Иногда он использовал чтение в собственном творчестве. Призрачный тигр из рассказа Киплинга «Барабанщики „Передового-тылового“», который мы прочли незадолго до Рождества, вдохновил его на один из последних рассказов, «Синие тигры»; «Два отражения в пруду» Джованни Папини привели к появлению «24 августа 1982 года» — тогда эта дата еще относилась к будущему; раздражение, которое вызывал у него Лавкрафт (его рассказы мы начинали читать и бросали десятки раз), привело к возникновению «исправленной» версии одного рассказа Лавкрафта — она появилась в «Сообщении Броуди». Часто он просил меня что-нибудь записать на форзаце книги, которую мы читали, — ссылку на нужную главу или какую-то мысль. Я не знаю, как он это использовал, но привычку писать о книгах на их страницах перенял.
Есть такой рассказ у Ивлина Во, в котором человек, спасший другого в дебрях амазонских джунглей, заставляет спасенного читать ему Диккенса вслух до конца жизни. Чтение Борхесу я никогда не воспринимал как простое исполнение долга; наоборот, это было нечто вроде приятной зависимости.
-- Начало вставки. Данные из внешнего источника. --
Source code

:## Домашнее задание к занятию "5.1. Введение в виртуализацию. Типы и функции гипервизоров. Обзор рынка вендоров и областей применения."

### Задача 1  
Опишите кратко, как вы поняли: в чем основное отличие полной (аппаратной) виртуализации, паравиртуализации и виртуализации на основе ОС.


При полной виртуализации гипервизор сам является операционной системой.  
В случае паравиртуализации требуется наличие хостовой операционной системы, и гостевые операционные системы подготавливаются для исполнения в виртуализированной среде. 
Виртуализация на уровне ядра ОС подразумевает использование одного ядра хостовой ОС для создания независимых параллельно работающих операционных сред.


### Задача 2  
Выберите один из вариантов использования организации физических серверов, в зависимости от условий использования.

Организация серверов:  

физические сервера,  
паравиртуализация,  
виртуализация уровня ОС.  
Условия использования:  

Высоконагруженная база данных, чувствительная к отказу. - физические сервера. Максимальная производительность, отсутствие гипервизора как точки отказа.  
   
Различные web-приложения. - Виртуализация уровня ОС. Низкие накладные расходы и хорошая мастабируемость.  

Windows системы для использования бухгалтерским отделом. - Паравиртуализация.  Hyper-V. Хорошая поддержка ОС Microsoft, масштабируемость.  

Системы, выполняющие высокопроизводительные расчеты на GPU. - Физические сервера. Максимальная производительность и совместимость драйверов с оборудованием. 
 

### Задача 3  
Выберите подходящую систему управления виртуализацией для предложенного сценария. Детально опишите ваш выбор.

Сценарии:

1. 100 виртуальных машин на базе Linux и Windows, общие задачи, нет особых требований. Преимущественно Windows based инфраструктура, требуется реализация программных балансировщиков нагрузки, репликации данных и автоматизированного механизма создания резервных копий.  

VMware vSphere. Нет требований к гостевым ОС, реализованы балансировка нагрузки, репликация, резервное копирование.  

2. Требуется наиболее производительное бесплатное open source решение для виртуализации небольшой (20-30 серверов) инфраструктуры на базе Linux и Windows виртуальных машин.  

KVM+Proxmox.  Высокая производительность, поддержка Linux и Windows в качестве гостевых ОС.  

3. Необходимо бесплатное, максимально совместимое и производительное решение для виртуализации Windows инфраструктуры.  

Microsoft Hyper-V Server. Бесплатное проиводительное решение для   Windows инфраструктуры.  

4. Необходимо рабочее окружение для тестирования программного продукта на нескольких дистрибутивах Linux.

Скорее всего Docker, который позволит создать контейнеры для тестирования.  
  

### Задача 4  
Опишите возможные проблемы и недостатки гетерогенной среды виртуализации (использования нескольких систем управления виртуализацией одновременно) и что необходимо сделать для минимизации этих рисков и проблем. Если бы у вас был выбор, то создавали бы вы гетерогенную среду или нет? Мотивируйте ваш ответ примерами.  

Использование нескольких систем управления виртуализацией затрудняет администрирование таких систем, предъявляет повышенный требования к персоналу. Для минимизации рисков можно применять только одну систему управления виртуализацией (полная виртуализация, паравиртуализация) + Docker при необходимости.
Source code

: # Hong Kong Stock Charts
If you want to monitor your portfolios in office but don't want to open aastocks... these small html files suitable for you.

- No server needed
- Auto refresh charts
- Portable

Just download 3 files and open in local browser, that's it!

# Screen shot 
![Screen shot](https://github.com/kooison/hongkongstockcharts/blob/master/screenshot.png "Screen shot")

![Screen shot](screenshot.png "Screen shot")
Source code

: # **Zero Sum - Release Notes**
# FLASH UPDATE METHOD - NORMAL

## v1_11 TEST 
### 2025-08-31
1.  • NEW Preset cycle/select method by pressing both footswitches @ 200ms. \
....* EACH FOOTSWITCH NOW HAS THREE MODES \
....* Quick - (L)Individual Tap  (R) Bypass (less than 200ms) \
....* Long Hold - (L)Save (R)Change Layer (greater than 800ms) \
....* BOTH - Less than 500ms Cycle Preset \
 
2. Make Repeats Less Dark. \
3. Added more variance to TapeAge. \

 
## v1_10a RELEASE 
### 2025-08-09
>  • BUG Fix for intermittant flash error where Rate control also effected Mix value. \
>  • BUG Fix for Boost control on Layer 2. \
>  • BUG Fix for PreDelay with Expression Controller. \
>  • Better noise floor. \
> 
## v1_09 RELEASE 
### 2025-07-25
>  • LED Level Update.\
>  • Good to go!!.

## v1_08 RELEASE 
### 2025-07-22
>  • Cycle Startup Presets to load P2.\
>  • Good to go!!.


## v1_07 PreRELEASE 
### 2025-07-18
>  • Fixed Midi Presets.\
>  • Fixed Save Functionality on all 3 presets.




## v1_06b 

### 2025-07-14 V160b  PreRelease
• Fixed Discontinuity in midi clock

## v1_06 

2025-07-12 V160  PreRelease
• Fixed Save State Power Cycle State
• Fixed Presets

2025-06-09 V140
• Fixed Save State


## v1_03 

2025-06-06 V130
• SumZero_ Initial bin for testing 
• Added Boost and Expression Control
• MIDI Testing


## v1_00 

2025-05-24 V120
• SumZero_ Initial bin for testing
Я восхищался главным образом даже не текстами, которые он заставлял меня открывать заново (многие из них в конце концов стали и моими любимыми), а его комментариями, которые блистали обширнейшей, но совершенно ненавязчивой эрудицией, были очень смешными, иногда жестокими и почти всегда непреложными. Я чувствовал себя счастливым владельцем уникального, тщательно прокомментированного издания, составленного лично для меня. Разумеется, все было не так; я (как и многие другие) был просто его блокнотом, пометкой, необходимой слепому человеку, чтобы приводить в порядок мысли. И я с готовностью позволял использовать себя таким образом.
До встречи с Борхесом я всегда читал про себя или, в крайнем случае, другие читали мне вслух выбранные мною книги. Чтение вслух старому слепому человеку открыло для меня много нового, ведь, несмотря на то что мне удавалось, хотя и не без труда, контролировать темп и тон чтения, именно Борхес, слушатель, обладал властью над текстом. Я был водителем, но местность, по которой мы ехали, принадлежала моему пассажиру, у которого не было иной задачи, кроме как разгадать тайну расстилающейся за окнами земли. Борхес выбирал книгу, Борхес останавливал меня или просил продолжить, Борхес прерывал чтение, чтобы что-то прокомментировать, Борхес позволял словам приходить к нему. Я был невидим.